● **Instructions to follow**
Go through the records and copy each line where the string "checks" occurs.

START Exercise material

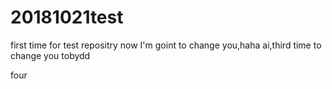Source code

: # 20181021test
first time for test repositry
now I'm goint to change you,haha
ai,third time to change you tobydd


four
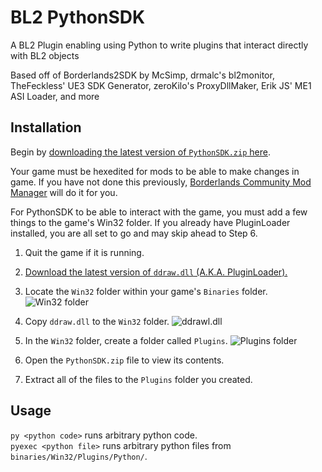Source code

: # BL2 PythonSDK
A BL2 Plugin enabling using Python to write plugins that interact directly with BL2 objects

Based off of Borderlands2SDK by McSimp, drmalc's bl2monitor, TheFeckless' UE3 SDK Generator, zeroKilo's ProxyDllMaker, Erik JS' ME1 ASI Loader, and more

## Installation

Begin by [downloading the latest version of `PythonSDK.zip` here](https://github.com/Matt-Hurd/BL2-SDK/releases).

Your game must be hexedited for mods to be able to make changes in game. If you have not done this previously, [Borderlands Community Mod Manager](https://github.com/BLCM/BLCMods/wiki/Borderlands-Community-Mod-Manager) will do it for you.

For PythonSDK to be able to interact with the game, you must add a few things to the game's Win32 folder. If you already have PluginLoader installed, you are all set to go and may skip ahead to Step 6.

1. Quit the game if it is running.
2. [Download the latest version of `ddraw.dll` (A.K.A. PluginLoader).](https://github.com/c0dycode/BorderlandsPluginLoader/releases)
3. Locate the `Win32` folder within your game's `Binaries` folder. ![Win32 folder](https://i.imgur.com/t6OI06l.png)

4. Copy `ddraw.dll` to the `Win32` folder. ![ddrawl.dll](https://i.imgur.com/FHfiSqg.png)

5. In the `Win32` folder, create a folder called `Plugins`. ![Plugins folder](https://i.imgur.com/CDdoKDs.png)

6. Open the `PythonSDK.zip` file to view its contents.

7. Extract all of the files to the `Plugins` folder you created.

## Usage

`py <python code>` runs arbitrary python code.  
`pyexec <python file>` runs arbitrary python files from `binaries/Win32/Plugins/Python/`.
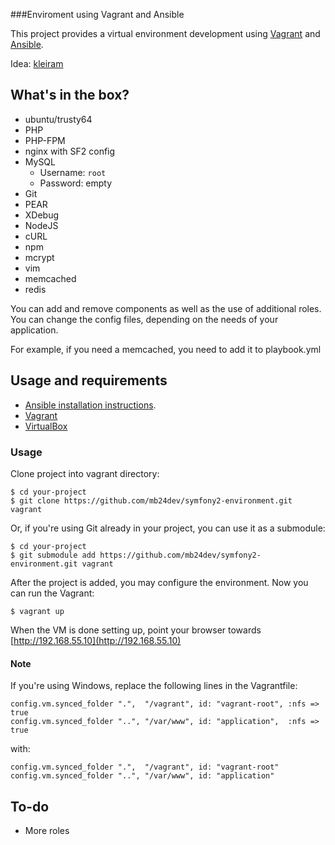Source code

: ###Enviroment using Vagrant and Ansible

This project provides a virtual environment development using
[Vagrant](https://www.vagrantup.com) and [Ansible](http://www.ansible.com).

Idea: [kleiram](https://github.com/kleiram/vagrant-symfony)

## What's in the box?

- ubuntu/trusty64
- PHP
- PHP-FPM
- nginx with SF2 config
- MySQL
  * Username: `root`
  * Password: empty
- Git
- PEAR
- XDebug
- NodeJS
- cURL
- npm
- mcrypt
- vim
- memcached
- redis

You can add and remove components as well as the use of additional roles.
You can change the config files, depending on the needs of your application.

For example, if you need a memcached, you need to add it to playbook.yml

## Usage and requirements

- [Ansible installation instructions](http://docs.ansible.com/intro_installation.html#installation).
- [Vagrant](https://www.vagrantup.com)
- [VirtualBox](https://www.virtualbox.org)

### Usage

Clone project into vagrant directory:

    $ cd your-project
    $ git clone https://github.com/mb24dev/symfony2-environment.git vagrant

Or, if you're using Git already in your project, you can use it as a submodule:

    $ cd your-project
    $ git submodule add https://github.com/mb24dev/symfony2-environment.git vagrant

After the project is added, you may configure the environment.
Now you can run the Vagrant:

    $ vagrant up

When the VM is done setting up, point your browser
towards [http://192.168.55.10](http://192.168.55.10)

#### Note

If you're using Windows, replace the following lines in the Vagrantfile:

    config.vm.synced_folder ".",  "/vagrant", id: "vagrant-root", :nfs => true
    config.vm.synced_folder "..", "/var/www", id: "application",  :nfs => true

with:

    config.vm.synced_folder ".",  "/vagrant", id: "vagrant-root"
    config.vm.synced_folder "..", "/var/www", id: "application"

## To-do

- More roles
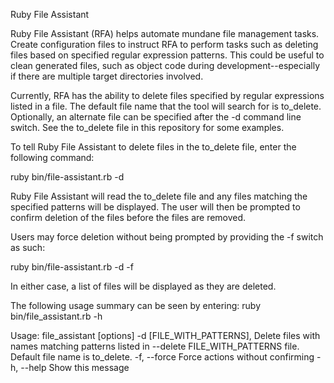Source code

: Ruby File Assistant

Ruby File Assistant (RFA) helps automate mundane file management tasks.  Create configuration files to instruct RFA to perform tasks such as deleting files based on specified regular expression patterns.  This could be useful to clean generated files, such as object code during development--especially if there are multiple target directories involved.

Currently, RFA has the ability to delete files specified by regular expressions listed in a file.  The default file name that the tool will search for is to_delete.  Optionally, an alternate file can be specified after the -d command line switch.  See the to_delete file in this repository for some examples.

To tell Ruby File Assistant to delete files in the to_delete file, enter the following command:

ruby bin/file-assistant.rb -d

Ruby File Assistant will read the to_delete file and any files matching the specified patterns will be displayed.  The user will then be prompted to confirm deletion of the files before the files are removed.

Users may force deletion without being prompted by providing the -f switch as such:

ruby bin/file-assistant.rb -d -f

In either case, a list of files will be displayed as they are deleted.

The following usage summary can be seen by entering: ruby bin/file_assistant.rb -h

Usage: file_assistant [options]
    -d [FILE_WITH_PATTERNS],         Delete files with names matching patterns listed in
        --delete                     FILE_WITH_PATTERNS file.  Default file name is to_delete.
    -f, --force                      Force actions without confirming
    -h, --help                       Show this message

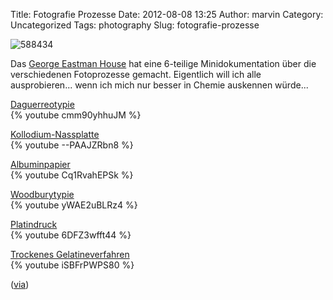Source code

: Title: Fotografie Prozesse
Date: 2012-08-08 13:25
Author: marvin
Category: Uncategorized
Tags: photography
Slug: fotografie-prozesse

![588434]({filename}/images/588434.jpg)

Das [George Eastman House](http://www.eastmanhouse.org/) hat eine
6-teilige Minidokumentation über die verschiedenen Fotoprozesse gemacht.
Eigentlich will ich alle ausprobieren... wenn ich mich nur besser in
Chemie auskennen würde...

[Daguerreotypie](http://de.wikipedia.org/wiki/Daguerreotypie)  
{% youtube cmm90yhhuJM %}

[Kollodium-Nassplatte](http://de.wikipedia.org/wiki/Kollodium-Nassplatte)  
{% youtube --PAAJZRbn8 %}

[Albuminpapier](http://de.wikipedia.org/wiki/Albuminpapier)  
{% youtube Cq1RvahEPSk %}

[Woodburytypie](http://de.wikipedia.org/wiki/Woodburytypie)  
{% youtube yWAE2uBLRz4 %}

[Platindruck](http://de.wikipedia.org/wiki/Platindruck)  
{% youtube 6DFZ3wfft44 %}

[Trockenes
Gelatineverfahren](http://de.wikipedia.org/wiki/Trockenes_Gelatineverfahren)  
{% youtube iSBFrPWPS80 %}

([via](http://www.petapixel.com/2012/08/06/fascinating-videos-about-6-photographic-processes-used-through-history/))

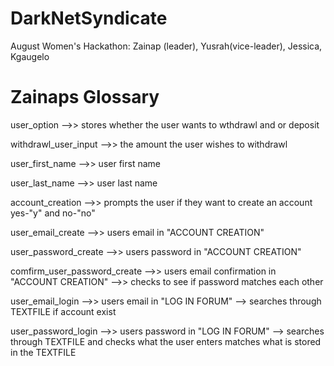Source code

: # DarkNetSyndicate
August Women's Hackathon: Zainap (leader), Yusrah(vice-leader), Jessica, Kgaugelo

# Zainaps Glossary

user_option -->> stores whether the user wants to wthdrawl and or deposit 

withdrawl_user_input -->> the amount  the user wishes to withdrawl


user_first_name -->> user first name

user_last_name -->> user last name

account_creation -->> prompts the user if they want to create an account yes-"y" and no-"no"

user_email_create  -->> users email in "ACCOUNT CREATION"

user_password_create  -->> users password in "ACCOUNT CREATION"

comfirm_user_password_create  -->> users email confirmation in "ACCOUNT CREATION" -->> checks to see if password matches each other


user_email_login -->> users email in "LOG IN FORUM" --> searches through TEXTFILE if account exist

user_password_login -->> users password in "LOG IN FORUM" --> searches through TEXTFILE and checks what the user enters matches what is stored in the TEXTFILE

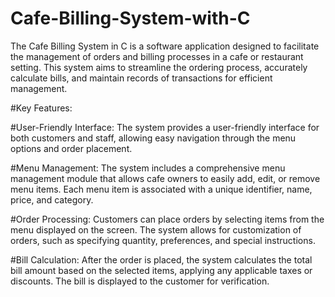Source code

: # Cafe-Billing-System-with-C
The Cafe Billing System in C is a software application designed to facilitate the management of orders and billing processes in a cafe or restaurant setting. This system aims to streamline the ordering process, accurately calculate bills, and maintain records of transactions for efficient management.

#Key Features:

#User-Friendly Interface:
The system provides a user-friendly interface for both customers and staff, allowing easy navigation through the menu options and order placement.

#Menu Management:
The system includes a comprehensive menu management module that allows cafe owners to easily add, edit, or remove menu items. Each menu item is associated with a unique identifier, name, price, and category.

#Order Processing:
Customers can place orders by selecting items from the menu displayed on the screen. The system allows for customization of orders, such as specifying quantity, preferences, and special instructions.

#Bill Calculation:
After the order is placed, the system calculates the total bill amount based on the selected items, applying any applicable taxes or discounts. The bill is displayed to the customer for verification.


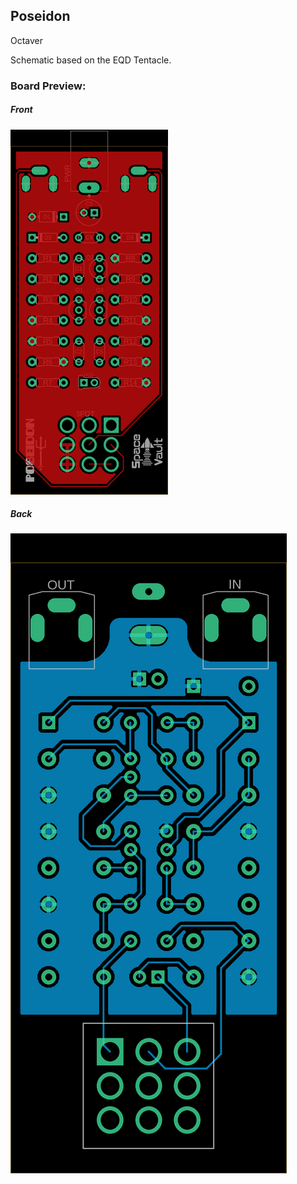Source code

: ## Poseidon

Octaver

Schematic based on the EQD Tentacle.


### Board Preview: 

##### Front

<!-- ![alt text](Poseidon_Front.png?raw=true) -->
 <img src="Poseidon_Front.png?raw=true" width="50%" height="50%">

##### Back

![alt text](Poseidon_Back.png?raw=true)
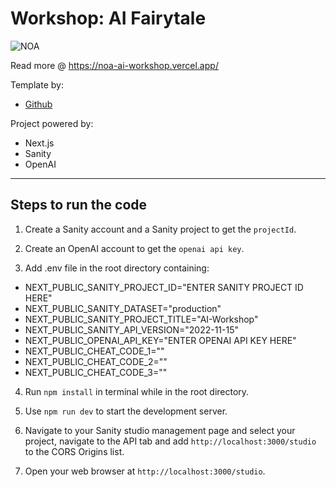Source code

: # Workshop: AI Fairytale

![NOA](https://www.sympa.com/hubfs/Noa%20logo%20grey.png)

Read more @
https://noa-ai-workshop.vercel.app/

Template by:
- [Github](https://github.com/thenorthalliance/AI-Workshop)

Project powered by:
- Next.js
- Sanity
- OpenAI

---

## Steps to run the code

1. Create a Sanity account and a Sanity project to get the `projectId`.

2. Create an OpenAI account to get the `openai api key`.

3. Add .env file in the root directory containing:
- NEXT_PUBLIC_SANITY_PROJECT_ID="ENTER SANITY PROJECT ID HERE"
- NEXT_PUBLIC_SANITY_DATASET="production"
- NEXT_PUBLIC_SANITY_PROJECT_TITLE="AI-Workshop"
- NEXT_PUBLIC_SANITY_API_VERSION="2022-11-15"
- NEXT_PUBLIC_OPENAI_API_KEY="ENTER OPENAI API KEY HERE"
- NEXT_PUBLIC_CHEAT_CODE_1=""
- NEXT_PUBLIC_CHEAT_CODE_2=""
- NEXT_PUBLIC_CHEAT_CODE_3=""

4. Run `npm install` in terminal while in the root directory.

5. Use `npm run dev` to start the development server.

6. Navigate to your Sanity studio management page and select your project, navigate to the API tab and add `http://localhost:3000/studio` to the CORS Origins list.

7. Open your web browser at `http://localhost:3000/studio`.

END Exercise material

● **Result below**
comfirm_user_password_create  -->> users email confirmation in "ACCOUNT CREATION" -->> checks to see if password matches each other
user_password_login -->> users password in "LOG IN FORUM" --> searches through TEXTFILE and checks what the user enters matches what is stored in the TEXTFILE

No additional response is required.